チェスラー氏 「引き続き緊密に統合されたソリューションを提供していくし、高度なプロトコルのサポートに取り組む」と述べたチェスラー氏

 「われわれは(内部セキュリティという)市場にいち早く参入しており、多くのリソースと時間を新機能のために費やしてきた。新バージョンで実現したIntegrityの統合やデスクトップ上の脅威の検出機能にしても、数年分は他社に先行している」(同氏)。

 デスクトップの検査/検疫機能という意味では、Cisco Systemsの「NAC」やMicrosoftの「NAP」が注目を集めているが、「安全なネットワークを構築しようという意味では似ているが、彼らの構想はまだ『アイデア』段階に過ぎない。これに対しわれわれは、高いレベルで統合されたソリューションを、すぐ利用できる形で提供できる」という。

 だからといって、InterSpectさえ導入すればすべてのセキュリティ問題が解消されるとは考えていないという。「大事なのは、セキュリティに対する認識を高めてもらうこと」(チェスラー氏)。

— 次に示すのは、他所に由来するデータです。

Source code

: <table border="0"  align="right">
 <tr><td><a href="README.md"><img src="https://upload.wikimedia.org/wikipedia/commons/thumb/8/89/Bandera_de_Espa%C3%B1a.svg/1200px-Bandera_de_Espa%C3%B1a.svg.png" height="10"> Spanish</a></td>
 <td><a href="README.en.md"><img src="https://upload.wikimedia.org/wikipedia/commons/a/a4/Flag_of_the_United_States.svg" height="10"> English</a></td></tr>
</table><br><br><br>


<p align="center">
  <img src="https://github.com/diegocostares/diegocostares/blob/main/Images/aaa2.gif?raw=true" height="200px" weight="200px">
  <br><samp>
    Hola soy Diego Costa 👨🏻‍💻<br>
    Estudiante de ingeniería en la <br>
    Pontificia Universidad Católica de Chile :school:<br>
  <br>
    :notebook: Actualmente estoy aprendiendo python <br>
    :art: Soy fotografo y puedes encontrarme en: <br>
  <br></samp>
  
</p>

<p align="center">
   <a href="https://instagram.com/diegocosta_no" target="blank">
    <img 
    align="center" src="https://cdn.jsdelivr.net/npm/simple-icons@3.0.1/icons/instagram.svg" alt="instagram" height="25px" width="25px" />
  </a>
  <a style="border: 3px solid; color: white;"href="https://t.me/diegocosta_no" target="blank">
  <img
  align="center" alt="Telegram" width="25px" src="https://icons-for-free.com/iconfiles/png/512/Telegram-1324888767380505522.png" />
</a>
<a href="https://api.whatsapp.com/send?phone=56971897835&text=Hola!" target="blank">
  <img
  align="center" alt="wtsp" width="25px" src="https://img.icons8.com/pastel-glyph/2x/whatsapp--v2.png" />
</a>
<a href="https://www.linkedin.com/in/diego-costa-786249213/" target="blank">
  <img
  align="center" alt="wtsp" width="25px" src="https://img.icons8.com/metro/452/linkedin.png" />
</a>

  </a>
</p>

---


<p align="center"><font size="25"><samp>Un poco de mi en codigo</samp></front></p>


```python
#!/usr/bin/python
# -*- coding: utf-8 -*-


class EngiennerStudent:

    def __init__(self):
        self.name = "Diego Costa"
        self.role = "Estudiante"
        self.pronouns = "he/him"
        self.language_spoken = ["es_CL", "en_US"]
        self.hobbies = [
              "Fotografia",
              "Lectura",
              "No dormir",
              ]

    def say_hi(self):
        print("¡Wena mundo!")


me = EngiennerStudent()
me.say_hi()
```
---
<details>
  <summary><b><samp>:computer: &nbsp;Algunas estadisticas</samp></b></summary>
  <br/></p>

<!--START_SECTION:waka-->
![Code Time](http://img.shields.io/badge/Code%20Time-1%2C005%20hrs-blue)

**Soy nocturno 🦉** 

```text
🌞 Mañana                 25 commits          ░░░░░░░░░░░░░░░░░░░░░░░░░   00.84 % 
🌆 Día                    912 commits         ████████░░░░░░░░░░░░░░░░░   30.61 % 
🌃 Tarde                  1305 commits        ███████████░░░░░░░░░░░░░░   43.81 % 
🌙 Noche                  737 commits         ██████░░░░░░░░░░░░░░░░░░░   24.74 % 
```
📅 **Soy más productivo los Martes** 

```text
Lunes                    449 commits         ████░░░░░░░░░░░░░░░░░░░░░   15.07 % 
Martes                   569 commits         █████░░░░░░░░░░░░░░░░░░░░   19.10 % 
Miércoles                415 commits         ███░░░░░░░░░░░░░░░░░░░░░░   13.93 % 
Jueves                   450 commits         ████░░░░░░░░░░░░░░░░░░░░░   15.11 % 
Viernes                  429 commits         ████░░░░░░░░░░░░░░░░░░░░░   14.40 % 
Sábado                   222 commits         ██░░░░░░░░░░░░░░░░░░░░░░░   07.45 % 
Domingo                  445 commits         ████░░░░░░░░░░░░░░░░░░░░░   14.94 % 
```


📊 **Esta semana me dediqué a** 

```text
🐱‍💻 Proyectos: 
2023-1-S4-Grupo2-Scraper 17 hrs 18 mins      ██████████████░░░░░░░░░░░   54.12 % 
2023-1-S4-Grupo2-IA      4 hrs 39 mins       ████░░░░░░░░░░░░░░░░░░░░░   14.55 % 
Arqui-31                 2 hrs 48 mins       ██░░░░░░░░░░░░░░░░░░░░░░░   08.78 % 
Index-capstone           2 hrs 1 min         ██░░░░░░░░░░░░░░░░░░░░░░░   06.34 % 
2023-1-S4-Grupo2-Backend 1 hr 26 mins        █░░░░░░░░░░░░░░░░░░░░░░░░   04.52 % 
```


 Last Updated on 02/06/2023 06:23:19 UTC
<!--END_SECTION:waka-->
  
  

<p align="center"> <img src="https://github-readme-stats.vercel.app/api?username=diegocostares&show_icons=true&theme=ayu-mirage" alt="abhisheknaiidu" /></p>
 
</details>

 Check Pointでは、Application Intelligence機能をはじめ、さまざまな先進的な機能や技術を提供することにより、「より高いレベルのセキュリティの実装を支援していく」(同氏)。

 「大事なことは、企業としてのセキュリティ理念を打ち立てること。セキュリティポリシーなしに、企業のセキュリティは確立できない」と同氏は述べ、そのセキュリティポリシーの実装を手助けしていきたいと述べている。